Exercise material: Begin
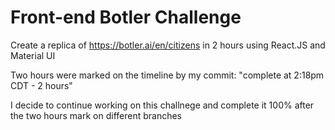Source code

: # Front-end Botler Challenge

Create a replica of https://botler.ai/en/citizens in 2 hours using React.JS and Material UI

Two hours were marked on the timeline by my commit: "complete at 2:18pm CDT - 2 hours"

I decide to continue working on this challnege and complete it 100% after the two hours mark on different branches
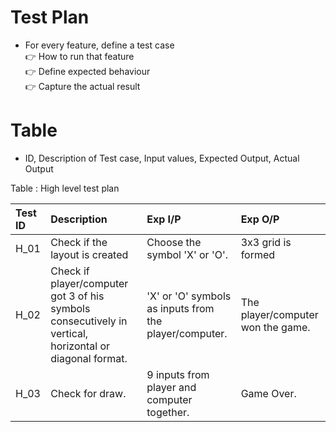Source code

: # Test Plan
* For every feature, define a test case </br>
 :point_right: How to run that feature </br>
 :point_right: Define expected behaviour </br>
 :point_right: Capture the actual result

# Table
* ID, Description of Test case, Input values, Expected Output, Actual Output</br>

Table : High level test plan</br>

|Test ID|	Description|	Exp I/P|	Exp O/P|
|:------|:-----------|:-------|:-------|
| H_01 |	Check if the layout is created |	Choose the symbol 'X' or 'O'. |	3x3 grid is formed |
| H_02 |	Check if player/computer got 3 of his symbols consecutively in vertical, horizontal or diagonal format. |	'X' or 'O' symbols as inputs from the player/computer. |	The player/computer won the game. |
| H_03 |	Check for draw. |	9 inputs from player and computer together. |	Game Over. |
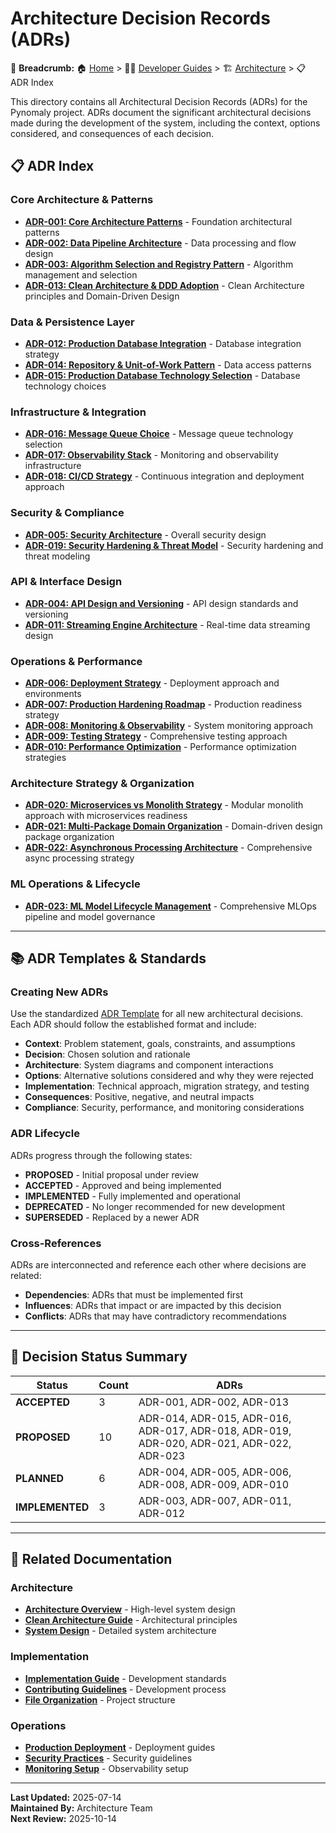 # Architecture Decision Records (ADRs)

🍞 **Breadcrumb:** 🏠 [Home](../../../index.md) > 👨‍💻 [Developer Guides](../../README.md) > 🏗️ [Architecture](../README.md) > 📋 ADR Index

This directory contains all Architectural Decision Records (ADRs) for the Pynomaly project. ADRs document the significant architectural decisions made during the development of the system, including the context, options considered, and consequences of each decision.

## 📋 ADR Index

### **Core Architecture & Patterns**

- **[ADR-001: Core Architecture Patterns](ADR-001-core-architecture-patterns.md)** - Foundation architectural patterns
- **[ADR-002: Data Pipeline Architecture](ADR-002-data-pipeline-architecture.md)** - Data processing and flow design
- **[ADR-003: Algorithm Selection and Registry Pattern](ADR-003.md)** - Algorithm management and selection
- **[ADR-013: Clean Architecture & DDD Adoption](ADR-013-clean-architecture-ddd-adoption.md)** - Clean Architecture principles and Domain-Driven Design

### **Data & Persistence Layer**

- **[ADR-012: Production Database Integration](ADR-012-production-database-integration.md)** - Database integration strategy
- **[ADR-014: Repository & Unit-of-Work Pattern](ADR-014-repository-unit-of-work-pattern.md)** - Data access patterns
- **[ADR-015: Production Database Technology Selection](ADR-015-production-database-technology-selection.md)** - Database technology choices

### **Infrastructure & Integration**

- **[ADR-016: Message Queue Choice](ADR-016-message-queue-choice.md)** - Message queue technology selection
- **[ADR-017: Observability Stack](ADR-017-observability-stack.md)** - Monitoring and observability infrastructure
- **[ADR-018: CI/CD Strategy](ADR-018-cicd-strategy.md)** - Continuous integration and deployment approach

### **Security & Compliance**

- **[ADR-005: Security Architecture](ADR-005-security-architecture.md)** - Overall security design
- **[ADR-019: Security Hardening & Threat Model](ADR-019-security-hardening-threat-model.md)** - Security hardening and threat modeling

### **API & Interface Design**

- **[ADR-004: API Design and Versioning](ADR-004-api-design-and-versioning.md)** - API design standards and versioning
- **[ADR-011: Streaming Engine Architecture](ADR-011-streaming-engine-architecture.md)** - Real-time data streaming design

### **Operations & Performance**

- **[ADR-006: Deployment Strategy](ADR-006-deployment-strategy.md)** - Deployment approach and environments
- **[ADR-007: Production Hardening Roadmap](ADR-007-production-hardening-roadmap.md)** - Production readiness strategy
- **[ADR-008: Monitoring & Observability](ADR-008-monitoring-observability.md)** - System monitoring approach
- **[ADR-009: Testing Strategy](ADR-009-testing-strategy.md)** - Comprehensive testing approach
- **[ADR-010: Performance Optimization](ADR-010-performance-optimization.md)** - Performance optimization strategies

### **Architecture Strategy & Organization**

- **[ADR-020: Microservices vs Monolith Strategy](ADR-020-microservices-vs-monolith-strategy.md)** - Modular monolith approach with microservices readiness
- **[ADR-021: Multi-Package Domain Organization](ADR-021-multi-package-domain-organization.md)** - Domain-driven design package organization
- **[ADR-022: Asynchronous Processing Architecture](ADR-022-asynchronous-processing-architecture.md)** - Comprehensive async processing strategy

### **ML Operations & Lifecycle**

- **[ADR-023: ML Model Lifecycle Management](ADR-023-ml-model-lifecycle-management.md)** - Comprehensive MLOps pipeline and model governance

---

## 📚 ADR Templates & Standards

### **Creating New ADRs**

Use the standardized [ADR Template](adr-template.md) for all new architectural decisions. Each ADR should follow the established format and include:

- **Context**: Problem statement, goals, constraints, and assumptions
- **Decision**: Chosen solution and rationale
- **Architecture**: System diagrams and component interactions
- **Options**: Alternative solutions considered and why they were rejected
- **Implementation**: Technical approach, migration strategy, and testing
- **Consequences**: Positive, negative, and neutral impacts
- **Compliance**: Security, performance, and monitoring considerations

### **ADR Lifecycle**

ADRs progress through the following states:

- **PROPOSED** - Initial proposal under review
- **ACCEPTED** - Approved and being implemented
- **IMPLEMENTED** - Fully implemented and operational
- **DEPRECATED** - No longer recommended for new development
- **SUPERSEDED** - Replaced by a newer ADR

### **Cross-References**

ADRs are interconnected and reference each other where decisions are related:

- **Dependencies**: ADRs that must be implemented first
- **Influences**: ADRs that impact or are impacted by this decision
- **Conflicts**: ADRs that may have contradictory recommendations

---

## 🎯 Decision Status Summary

| Status | Count | ADRs |
|--------|-------|------|
| **ACCEPTED** | 3 | ADR-001, ADR-002, ADR-013 |
| **PROPOSED** | 10 | ADR-014, ADR-015, ADR-016, ADR-017, ADR-018, ADR-019, ADR-020, ADR-021, ADR-022, ADR-023 |
| **PLANNED** | 6 | ADR-004, ADR-005, ADR-006, ADR-008, ADR-009, ADR-010 |
| **IMPLEMENTED** | 3 | ADR-003, ADR-007, ADR-011, ADR-012 |

---

## 🔗 Related Documentation

### **Architecture**

- **[Architecture Overview](../overview.md)** - High-level system design
- **[Clean Architecture Guide](../overview.md)** - Architectural principles
- **[System Design](../overview.md)** - Detailed system architecture

### **Implementation**

- **[Implementation Guide](../../contributing/IMPLEMENTATION_GUIDE.md)** - Development standards
- **[Contributing Guidelines](../../contributing/CONTRIBUTING.md)** - Development process
- **[File Organization](../../contributing/FILE_ORGANIZATION_STANDARDS.md)** - Project structure

### **Operations**

- **[Production Deployment](../../../deployment/README.md)** - Deployment guides
- **[Security Practices](../../../security/README.md)** - Security guidelines
- **[Monitoring Setup](../../../user-guides/basic-usage/monitoring.md)** - Observability setup

---

**Last Updated:** 2025-07-14  
**Maintained By:** Architecture Team  
**Next Review:** 2025-10-14
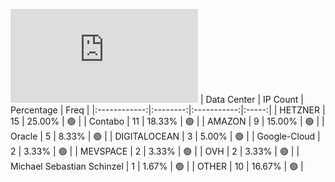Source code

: ![Diagramm](https://github.com/111STAVR111/props/blob/main/Story/Decentralization/1/README.md)
| Data Center | IP Count | Percentage | Freq |
|:------------:|:--------:|:-----------:|:-----:|
| HETZNER | 15 | 25.00% | 🟢 |
| Contabo | 11 | 18.33% | 🟢 |
| AMAZON | 9 | 15.00% | 🟢 |
| Oracle | 5 | 8.33% | 🟢 |
| DIGITALOCEAN | 3 | 5.00% | 🟢 |
| Google-Cloud | 2 | 3.33% | 🟢 |
| MEVSPACE | 2 | 3.33% | 🟢 |
| OVH | 2 | 3.33% | 🟢 |
| Michael Sebastian Schinzel | 1 | 1.67% | 🟢 |
| OTHER | 10 | 16.67% | 🟢 |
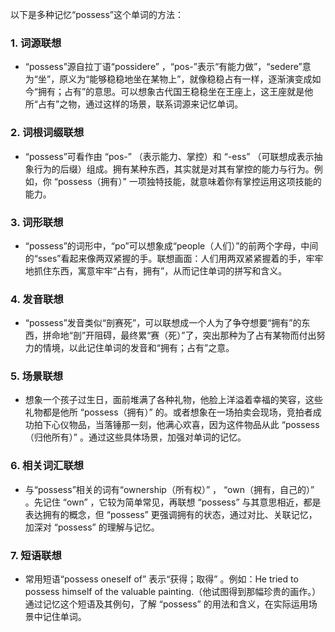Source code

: 以下是多种记忆“possess”这个单词的方法：

### 1. 词源联想
 - “possess”源自拉丁语“possidere” ，“pos-”表示“有能力做”，“sedere”意为“坐”，原义为“能够稳稳地坐在某物上”，就像稳稳占有一样，逐渐演变成如今“拥有；占有”的意思。可以想象古代国王稳稳坐在王座上，这王座就是他所“占有”之物，通过这样的场景，联系词源来记忆单词。

### 2. 词根词缀联想
 - “possess”可看作由 “pos-” （表示能力、掌控）和 “-ess” （可联想成表示抽象行为的后缀）组成。拥有某种东西，其实就是对其有掌控的能力与行为。例如，你 “possess（拥有）” 一项独特技能，就意味着你有掌控运用这项技能的能力。 

### 3. 词形联想
 - “possess”的词形中，“po”可以想象成“people（人们）”的前两个字母，中间的“sses”看起来像两双紧握的手。联想画面：人们用两双紧紧握着的手，牢牢地抓住东西，寓意牢牢“占有，拥有”，从而记住单词的拼写和含义。

### 4. 发音联想
 - “possess”发音类似“剖赛死”，可以联想成一个人为了争夺想要“拥有”的东西，拼命地“剖”开阻碍，最终累“赛（死）”了，突出那种为了占有某物而付出努力的情境，以此记住单词的发音和“拥有；占有”之意。

### 5. 场景联想
 - 想象一个孩子过生日，面前堆满了各种礼物，他脸上洋溢着幸福的笑容，这些礼物都是他所 “possess（拥有）” 的。或者想象在一场拍卖会现场，竞拍者成功拍下心仪物品，当落锤那一刻，他满心欢喜，因为这件物品从此 “possess（归他所有）” 。通过这些具体场景，加强对单词的记忆。

### 6. 相关词汇联想
 - 与“possess”相关的词有“ownership（所有权）” ， “own（拥有，自己的）”  。先记住 “own” ，它较为简单常见，再联想 “possess” 与其意思相近，都是表达拥有的概念，但 “possess” 更强调拥有的状态，通过对比、关联记忆，加深对 “possess” 的理解与记忆。

### 7. 短语联想
 - 常用短语“possess oneself of” 表示“获得；取得” 。例如：He tried to possess himself of the valuable painting.（他试图得到那幅珍贵的画作。）通过记忆这个短语及其例句，了解 “possess” 的用法和含义，在实际运用场景中记住单词。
Exercise material: End
*What is being asked*.
Repeat exactly the lines above from the one with "### **ML Operations & Lifecycle**" up to and including the one with "- **DEPRECATED** - No". No other line belongs in the reply.

*Written reply*.
### **ML Operations & Lifecycle**

- **[ADR-023: ML Model Lifecycle Management](ADR-023-ml-model-lifecycle-management.md)** - Comprehensive MLOps pipeline and model governance

---

## 📚 ADR Templates & Standards

### **Creating New ADRs**

Use the standardized [ADR Template](adr-template.md) for all new architectural decisions. Each ADR should follow the established format and include:

- **Context**: Problem statement, goals, constraints, and assumptions
- **Decision**: Chosen solution and rationale
- **Architecture**: System diagrams and component interactions
- **Options**: Alternative solutions considered and why they were rejected
- **Implementation**: Technical approach, migration strategy, and testing
- **Consequences**: Positive, negative, and neutral impacts
- **Compliance**: Security, performance, and monitoring considerations

### **ADR Lifecycle**

ADRs progress through the following states:

- **PROPOSED** - Initial proposal under review
- **ACCEPTED** - Approved and being implemented
- **IMPLEMENTED** - Fully implemented and operational
- **DEPRECATED** - No longer recommended for new development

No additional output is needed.